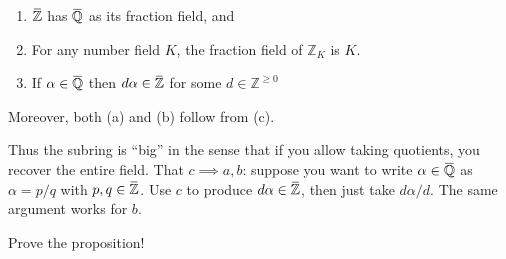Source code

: \begin{proposition}[$\ff(\ZZ_K) = K$ ]

\envlist

\begin{enumerate}
\def\labelenumi{\alph{enumi}.}
\tightlist
\item
  \(\mkern 1.5mu\overline{\mkern-1.5mu{\mathbb{Z}}\mkern-1.5mu}\mkern 1.5mu\)
  has
  \(\mkern 1.5mu\overline{\mkern-1.5mu{\mathbb{Q}}\mkern-1.5mu}\mkern 1.5mu\)
  as its fraction field, and
\item
  For any number field \(K\), the fraction field of \({\mathbb{Z}}_K\)
  is \(K\).
\item
  If
  \(\alpha\in \mkern 1.5mu\overline{\mkern-1.5mu{\mathbb{Q}}\mkern-1.5mu}\mkern 1.5mu\)
  then
  \(d \alpha\in \mkern 1.5mu\overline{\mkern-1.5mu{\mathbb{Z}}\mkern-1.5mu}\mkern 1.5mu\)
  for some \(d\in {\mathbb{Z}}^{\geq 0}\)
\end{enumerate}

Moreover, both (a) and (b) follow from (c).

\end{proposition}

\begin{remark}

Thus the subring is ``big'' in the sense that if you allow taking
quotients, you recover the entire field. That \(c\implies a,b\): suppose
you want to write
\(\alpha \in \mkern 1.5mu\overline{\mkern-1.5mu{\mathbb{Q}}\mkern-1.5mu}\mkern 1.5mu\)
as \(\alpha=p/q\) with
\(p,q \in \mkern 1.5mu\overline{\mkern-1.5mu{\mathbb{Z}}\mkern-1.5mu}\mkern 1.5mu\).
Use \(c\) to produce
\(d\alpha\in \mkern 1.5mu\overline{\mkern-1.5mu{\mathbb{Z}}\mkern-1.5mu}\mkern 1.5mu\),
then just take \(d\alpha /d\). The same argument works for \(b\).

\end{remark}

\begin{exercise}[?]

Prove the proposition!

\end{exercise}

____

Output the data exactly. Leave every picture out.

Source code

: \begin{proposition}[$\ff(\ZZ_K) = K$ ]

\envlist

\begin{enumerate}
\def\labelenumi{\alph{enumi}.}
\tightlist
\item
  \(\mkern 1.5mu\overline{\mkern-1.5mu{\mathbb{Z}}\mkern-1.5mu}\mkern 1.5mu\)
  has
  \(\mkern 1.5mu\overline{\mkern-1.5mu{\mathbb{Q}}\mkern-1.5mu}\mkern 1.5mu\)
  as its fraction field, and
\item
  For any number field \(K\), the fraction field of \({\mathbb{Z}}_K\)
  is \(K\).
\item
  If
  \(\alpha\in \mkern 1.5mu\overline{\mkern-1.5mu{\mathbb{Q}}\mkern-1.5mu}\mkern 1.5mu\)
  then
  \(d \alpha\in \mkern 1.5mu\overline{\mkern-1.5mu{\mathbb{Z}}\mkern-1.5mu}\mkern 1.5mu\)
  for some \(d\in {\mathbb{Z}}^{\geq 0}\)
\end{enumerate}

Moreover, both (a) and (b) follow from (c).

\end{proposition}

\begin{remark}

Thus the subring is ``big'' in the sense that if you allow taking
quotients, you recover the entire field. That \(c\implies a,b\): suppose
you want to write
\(\alpha \in \mkern 1.5mu\overline{\mkern-1.5mu{\mathbb{Q}}\mkern-1.5mu}\mkern 1.5mu\)
as \(\alpha=p/q\) with
\(p,q \in \mkern 1.5mu\overline{\mkern-1.5mu{\mathbb{Z}}\mkern-1.5mu}\mkern 1.5mu\).
Use \(c\) to produce
\(d\alpha\in \mkern 1.5mu\overline{\mkern-1.5mu{\mathbb{Z}}\mkern-1.5mu}\mkern 1.5mu\),
then just take \(d\alpha /d\). The same argument works for \(b\).

\end{remark}

\begin{exercise}[?]

Prove the proposition!

\end{exercise}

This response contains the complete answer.